“Qui Lombardo non è gradito”
Siamo nelle ore convulse fra Brindisi e Palermo. La strage di vent’anni fa, la strage di ora. Ci si prepara a ricordare Falcone: ma come? Autorità (anche inquisite) e notabili, o giovani e movimento popolare?
Vent’anni fa: 17:58, 23 maggio 1992. E’ stato quel giorno, nell’istante stesso che separa l’ordine elettronico dato ad un detonatore e l’esplosione dell’ordigno, che qualcosa si è interrotto: l’omertà. Il rispetto. L’innocenza. La vita di Giovanni Falcone, Francesca Morvillo, e di tre uomini della loro scorta. E qualcos’altro invece è cominciato: le bombe. Le stragi. La caccia all’uomo. La Seconda Repubblica. Quante cose può distruggere mezza tonnellata di tritolo? Tante, troppe.
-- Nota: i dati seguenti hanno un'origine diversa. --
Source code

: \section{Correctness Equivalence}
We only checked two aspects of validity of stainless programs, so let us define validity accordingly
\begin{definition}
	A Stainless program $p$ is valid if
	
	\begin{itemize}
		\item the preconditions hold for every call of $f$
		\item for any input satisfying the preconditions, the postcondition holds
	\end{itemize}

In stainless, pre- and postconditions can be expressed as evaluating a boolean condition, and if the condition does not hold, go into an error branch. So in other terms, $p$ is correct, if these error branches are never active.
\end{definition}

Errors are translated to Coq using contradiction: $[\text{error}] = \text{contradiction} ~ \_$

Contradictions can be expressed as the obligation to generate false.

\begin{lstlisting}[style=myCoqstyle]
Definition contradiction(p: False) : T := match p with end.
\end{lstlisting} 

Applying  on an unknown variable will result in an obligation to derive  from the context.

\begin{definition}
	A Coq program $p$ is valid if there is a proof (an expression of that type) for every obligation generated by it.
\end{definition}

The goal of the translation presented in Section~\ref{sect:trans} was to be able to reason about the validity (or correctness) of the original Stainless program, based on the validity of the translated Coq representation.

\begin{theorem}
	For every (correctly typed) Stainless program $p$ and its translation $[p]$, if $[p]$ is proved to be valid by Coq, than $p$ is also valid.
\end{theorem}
La vita di Maria Falcone è finita quel giorno. E poi – lentamente, nonostante tutto – è ricominciata. All’epoca insegnava economia e diritto nei licei. È stata lei, la sorella di Giovanni, a volere fortemente la Fondazione Giovanni e Francesca Falcone, nata a Palermo il 10 dicembre di quello stesso anno maledetto: il ‘92. Quattro anni dopo la Fondazione ha ottenuto un importantissimo (ed ambitissimo) riconoscimento dall’ONU, che ha concesso lo status di ONG, organizzazione non governativa, al Consiglio Economico e Sociale delle Nazioni Unite.
Ogni anno, da vent’anni a questa parte, la Fondazione organizza una serie di eventi per commemorare quella strage. Ma non solo, perché l’organizzazione si occupa della promozione di attività culturali, di ricerca e di studio; rappresenta, come ha detto più volte la stessa Maria Falcone, “tutti i morti per mafia”, ed è impegnata nello “sviluppo di una cultura antimafiosa nella società, e nei giovani in particolare”.
Il 23 maggio le celebrazioni dell’anniversario, in occasione del ventennale, hanno un significato particolare. È notizia di qualche giorno fa che il Presidente della Regione Siciliana, Raffaele Lombardo, non ha ricevuto l’invito alla commemorazione, a differenza di altre importanti cariche. “Non è persona gradita”. Maria Falcone, interrogata dai giornalisti sul motivo del gesto, ha commentato:
“La fondazione Giovanni e Francesca Falcone che rappresenta tutti i morti per mafia non può permettersi d’ invitare persone che sono sospettate di avere avuto contatti con Cosa nostra. A prescindere da come vada a finire l’udienza preliminare in cui il giudice deciderà se rinviare a giudizio Lombardo non possiamo avere tra gli invitati una persona per cui una procura ha chiesto il rinvio a giudizio per mafia. Sarebbe stato un bel gesto da parte di Lombardo dimettersi dalla carica che ricopre”.
Lombardo è indagato dalla procura di Catania nell’inchiesta Iblis (“Diavolo” in arabo). Tutto ha inizio il 29 marzo 2010, quando un articolo de La Repubblica rivela: “Lombardo sotto inchiesta a Catania. Concorso esterno con la mafia”. Il fascicolo aperto dal procuratore Salvatore D’Agata si basa su un rapporto di tremila pagine redatto dai carabinieri del Ros, frutto di oltre due anni di indagini. Raffaele Lombardo e suo fratello Angelo, deputato Mpa, sono indagati per concorso esterno in associazione mafiosa.
L’indagine procede finché il procuratore Michelangelo Patanè e l’aggiunto Carmelo Zuccaro decidono di esautorare i quattro pm titolari dell’inchiesta; stralciano la posizione dei fratelli Lombardo (derubricando il reato a “voto di scambio”) e chiedono l’archiviazione. Richiesta che il Gip di Catania Luigi Barone ha respinto, disponendo invece l’imputazione coatta.